Here’s where we get into the specialty ingredients. This big sucker is a Moo (pronounced Moo, like what the cow does) or a giant Korean radish. It has a texture and flavor similar to a French-style pink radish, somewhat spicier than a Daikon. If you can’t find one of these, Daikon will do, and you can grate up some regular pink radishes into the mix for flavor.

Kimchi chile flakes. Get the medium coarseness one. All the brands are basically the same.

If you don’t have a Korean grocery near you, try getting it online.

Brine shrimp, which is optional. It adds that extra something. You can also get some shucked oysters too, which is also commonly used in Kimchi recipes. This stuff is very salty and if you do use it, I’d cut the salt from the recipe in half.

Your Kimchi Mise-en-place:

  • 2 lb UNWAXED Cucumbers or Kirbys for pickling. Mine came from my garden.
  • 1 Korean Mul Radish or 1 Daikon and 4 or 5 pink radishes
  • 1 Bunch Green Onions, cut into 1/2 inch strips
  • 4Tbsp Garlic — minced
  • 1Tbsp Ginger — fresh, minced
  • 2Tbsp-4Tbsp Kimchi chile
  • 1.5Tbsp Salt (use only 1Tbsp if you got the brine shrimp)
  • 1Tbsp Sugar

Optional:

  • 1Tsp of Brine Shrimp, thoroughly mashed

You will also need a large container such as several quart size deli containers or a 1 or 1/2 gallon plastic tub or big Tupperware container.

After washing I cut off the ends of the cucumbers (it’s bitter) and sliced them lengthwise and then into 2 inch long half-barrels.

I cut up the radish into 3 peices and cut off the outside skin with a chef’s knife.

I grated one of the big radish pieces and got about 8oz of radish plus radish water.

I put the grated radish into a clean dishrag (a cheesecloth would be optimal) and wrung the radish water into my large container along with the reserved radish water from the bowl. This should yeild about 1 cup of radish juice total.

Next I took 1 Teaspoon of brine shrimp and ground them into a paste in the mortar and pestle.

I put the cucumber slices into the container (with the radish juices) along with the grated radish, cut up scallions, cubed up radish from another big piece (rest was put in the fridge in water for a snack), brine shrimp paste, 4tbsp of garlic, 1tbsp of grated fresh ginger, 1Tbsp of salt (or 1.5Tbsp if without the brine shrimp), 1Tbsp of sugar, and 2-4Tbsp of Kimchi Chile flakes depending on how hot you like it. Mix up well, and then add approximately 2 cups of water until everything becomes covered.

Let stand at room temperature (72 degrees) for 48 hours with lid or plastic wrap covering, then transfer to deli containers or smaller Tupperware in the fridge. Give to friends. Share and eat.

Oi Kimchi is great as a side dish to Bulgogi or Korean Short Ribs (Kalbi) with short grain rice.

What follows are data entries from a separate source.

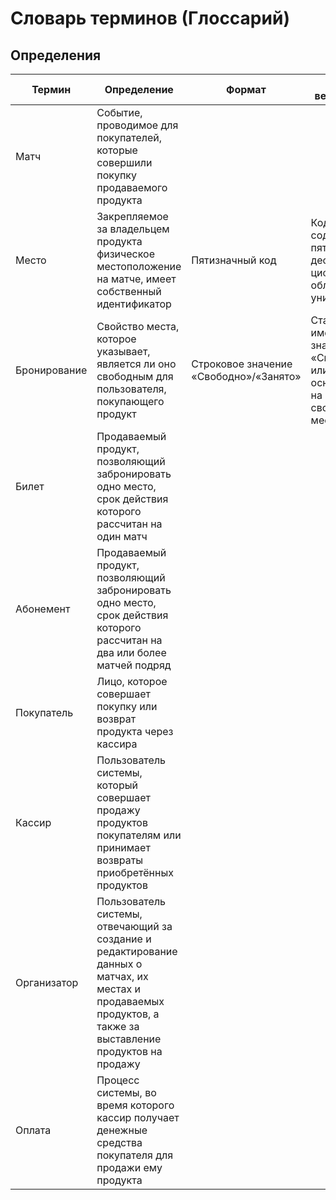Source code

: # Словарь терминов (Глоссарий)

## Определения

| Термин | Определение | Формат | Правило верификации | Синоним |
| --- | --- | --- | --- | --- |
| Матч | Событие, проводимое для покупателей, которые совершили покупку продаваемого продукта
| Место | Закрепляемое за владельцем продукта физическое местоположение на матче, имеет собственный идентификатор | Пятизначный код | Код должен содержать пять десятизначных цифр и обладать уникальностью | Identifier (ID)
| Бронирование | Свойство места, которое указывает, является ли оно свободным для пользователя, покупающего продукт | Строковое значение «Свободно»/«Занято» | Статус должен иметь значение «Свободно» или «Занято», основываясь на булевом свойстве места | Booking
| Билет | Продаваемый продукт, позволяющий забронировать одно место, срок действия которого рассчитан на один матч
| Абонемент | Продаваемый продукт, позволяющий забронировать одно место, срок действия которого рассчитан на два или более матчей подряд
| Покупатель | Лицо, которое совершает покупку или возврат продукта через кассира
| Кассир | Пользователь системы, который совершает продажу продуктов покупателям или принимает возвраты приобретённых продуктов
| Организатор | Пользователь системы, отвечающий за создание и редактирование данных о матчах, их местах и продаваемых продуктов, а также за выставление продуктов на продажу
| Оплата | Процесс системы, во время которого кассир получает денежные средства покупателя для продажи ему продукта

NYC Dining: Fairway Market

August 18, 2006

Fairway Market
2350 12th Ave, New York, NY
(212) 281-2504

In terms of high end grocery shopping, there are a few well known outlets in NYC, such as Citarella, Dean and Deluca, Whole Foods, Gourmet Garage and Zabars, but for my money, if I’m going to do groceries in Manhattan, my pick would be the Fairway Market on 125th Street on the West side.

Fairway is one of the few places in Manhattan that makes sense to shop if you are coming in from the ‘burbs and you have a car. There’s a huge parking lot right off the 125th Street exit on the West Side Highway (and right across the street from the very excellent Dinosaur Barbecue, if you want to make it a shopping and dining trip) so its a good option for us bridge and tunnel folks. The produce and cheese and meats and fish are excellent, if not a tad expensive. However the quality is excellent and I would venture to say there are few places in the entire metro area that have the selection and variety that Fairway has. Perhaps Stew Leonards is comparable in some aspects (I love the meat section) but it’s not in Manhattan.

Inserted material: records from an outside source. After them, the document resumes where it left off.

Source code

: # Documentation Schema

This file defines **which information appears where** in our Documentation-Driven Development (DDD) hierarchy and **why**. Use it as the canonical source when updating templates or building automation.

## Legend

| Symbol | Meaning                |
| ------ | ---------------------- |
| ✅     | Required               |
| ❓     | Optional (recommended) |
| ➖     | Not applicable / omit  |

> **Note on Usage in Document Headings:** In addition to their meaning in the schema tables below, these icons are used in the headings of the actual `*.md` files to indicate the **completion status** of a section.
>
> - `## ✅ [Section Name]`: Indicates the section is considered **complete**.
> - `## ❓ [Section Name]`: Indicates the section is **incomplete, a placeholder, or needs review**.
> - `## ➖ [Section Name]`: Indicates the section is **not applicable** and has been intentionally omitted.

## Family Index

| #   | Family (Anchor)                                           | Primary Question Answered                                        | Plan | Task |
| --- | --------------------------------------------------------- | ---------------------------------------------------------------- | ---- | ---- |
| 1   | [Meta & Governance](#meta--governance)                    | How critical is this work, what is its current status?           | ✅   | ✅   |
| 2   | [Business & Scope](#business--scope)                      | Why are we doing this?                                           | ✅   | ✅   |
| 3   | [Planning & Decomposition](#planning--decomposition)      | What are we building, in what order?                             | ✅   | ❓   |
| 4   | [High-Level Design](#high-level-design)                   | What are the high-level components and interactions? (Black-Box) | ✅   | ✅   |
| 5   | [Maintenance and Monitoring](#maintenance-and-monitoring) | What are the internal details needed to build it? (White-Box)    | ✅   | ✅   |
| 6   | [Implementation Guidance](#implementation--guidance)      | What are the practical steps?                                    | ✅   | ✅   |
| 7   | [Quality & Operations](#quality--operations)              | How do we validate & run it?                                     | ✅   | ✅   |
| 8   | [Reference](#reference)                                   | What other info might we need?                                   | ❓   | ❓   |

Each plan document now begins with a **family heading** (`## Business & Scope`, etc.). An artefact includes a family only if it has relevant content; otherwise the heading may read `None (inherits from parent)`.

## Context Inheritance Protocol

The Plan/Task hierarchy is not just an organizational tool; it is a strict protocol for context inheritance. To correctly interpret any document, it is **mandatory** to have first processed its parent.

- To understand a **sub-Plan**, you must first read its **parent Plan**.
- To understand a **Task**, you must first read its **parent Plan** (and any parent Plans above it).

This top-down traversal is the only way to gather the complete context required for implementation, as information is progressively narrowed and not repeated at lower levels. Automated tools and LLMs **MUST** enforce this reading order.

A new type of ovoid-shaped mediterranean onion.

One of the many ethnic grocery sections. This one is for British foodstuffs.

Bread and cheese area.

Fairway imports a number of different olive oils under its own brand. I particularly like the Greek Kalamata oilve oil ($15)

Now, on to the bad points. There are NUMEROUS ACCOUNTS of people having horrible experiences with the rudeness of customers and staff at Fairway. I myself on my last visit had this particular experience, just last week:

I completely forgot that Fairway prohibits photography within the store. So of course, like a dumbass, I was snapping away like a Japanese tourist on speed, getting photos for eG and Off The Broiler. I had gotten to about my 20th picture when I hit the bread/cheese area where they have the olive oil tastings set up, when a short man, that was conversing with the Kosher supervising rabbi that was there, who proclaimed to be the General Manager, got up right in my face and said

“Put that goddamn camera away now!”

I said “Oh, I’m sorry, I didn’t realize” and shoved it in my pocket. I profusely apologized further and explained to him that I wanted to take pictures for OTB and eGullet, and he said “I don’t give a damn who you are or what web site you have. Unless you want to get me excited, and you don’t want to do that, you’ll stop doing what you’re doing right now.”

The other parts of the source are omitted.